Reasons to why choosing to be a Auto Mechanic? # #mechanics
1 answer
G. Mark’s Answer
Just about everything. My first car was a '68 Chevy Caprice. I decided to take the engine apart and spread it over the driveway and choose parts to change. I worked in a warranty parts area in a dealership, and those parts that were decided as "defective" and to be discarded, I'd figure a way to make them usable. I put a lot of parts together to get a functioning AC system into my car. At the time, AC was special, and I figured out how to evacuate and charge the system with Freon and it worked.
Today, there's a lot less that's dependably familiar across car models. But the wide variety of technology is also voluminous. That is to say, mostly every car today has more gadgety stuff in it than most office buildings by far. I tell my students that if they want some ideas for innovation, they should visit a junk yard and tear into some cars. There's so much clever stuff in there it's amazing. It used to be that there was so much room in some cars' hoods, that a mechanic could sometimes literally stand in the engine compartment of some vehicles. Today, you could throw a pack of BBs in there and none of them would hit the ground.

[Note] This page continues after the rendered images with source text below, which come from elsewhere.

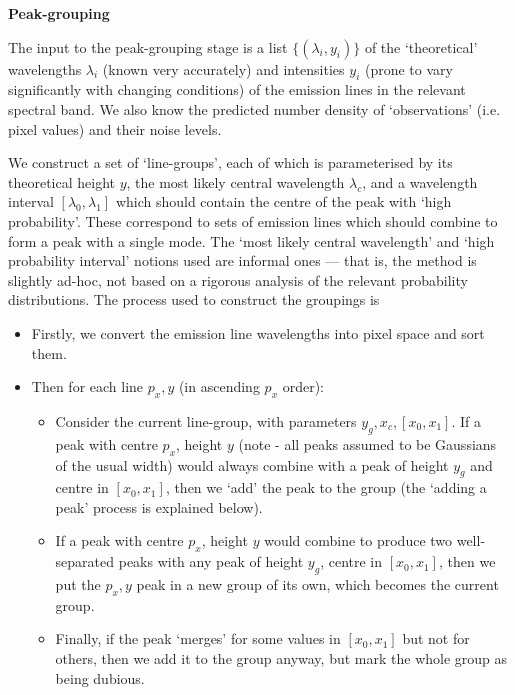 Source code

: \vspace{1em}

{\bf{Peak-grouping}}

\vspace{1em}

The input to the peak-grouping stage is a list $\{(\lambda_i, y_i)\}$ of
the `theoretical' wavelengths $\lambda_i$ (known very accurately) and intensities
$y_i$ (prone to vary significantly with changing conditions) of the emission
lines in the relevant spectral band. We also know the predicted number
density of `observations' (i.e. pixel values) and their noise levels.

We construct a set of `line-groups', each of which is parameterised
by its theoretical height $y$, the most likely central wavelength
$\lambda_c$, and a wavelength interval $[\lambda_0, \lambda_1]$ which
should contain the centre of the peak with `high probability'. These
correspond to sets of emission lines which should combine to form a
peak with a single mode. The `most likely central wavelength' and `high
probability interval' notions used are informal ones --- that is, the
method is slightly ad-hoc, not based on a rigorous analysis of the
relevant probability distributions. The process used to construct the
groupings is
%
\begin{itemize}
\item Firstly, we convert the emission line wavelengths into pixel space
and sort them.
\item Then for each line $p_x, y$ (in ascending $p_x$ order):
\begin{itemize}
\item Consider the current line-group, with parameters $y_g, x_c, [x_0,
x_1]$. If a peak with centre $p_x$, height $y$ (note - all peaks assumed
to be Gaussians of the usual width) would always combine with a peak of height
$y_g$ and centre in $[x_0, x_1]$, then we `add' the peak to the group
(the `adding a peak' process is explained below). 
\item If a peak with centre $p_x$, height $y$ would combine to produce
two well-separated peaks with any peak of height $y_g$, centre in $[x_0,
x_1]$, then we put the $p_x, y$ peak in a new group of its own, which
becomes the current group.
\item Finally, if the peak `merges' for some values in $[x_0, x_1]$ but not for
others, then we add it to the group anyway, but mark the whole group as being
dubious.
\end{itemize}
\end{itemize}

Take apart a brake caliper -- you'll see some technology that you simply can't see how it works without studying some articles.
When I got my first Cadillac, I was amazed that the computer had several modes, one of which was to transfer the functionality of other indicators and gauges to that central cluster where the radio was controlled. And it had a menu mechanics could cycle through to display the output of all the sensors in the car. That was over 30 years ago.
I was talking to an astronaut once and I remarked how amazing the engineering on the Shuttle was. He said, "It could be worse. We could have been designing a family car. The Shuttle goes into the vacuum of space and gets really hot. The family car goes through four seasons, gets left outside in the wind, snow and rain, and then they throw road salt at it, and let it sit and get cannibalized by electrolytic corrosion. And then your kids dump soda pop into all the mechanisms. And it still works. And usually, nobody does anything to service it again until it goes to the junkyard."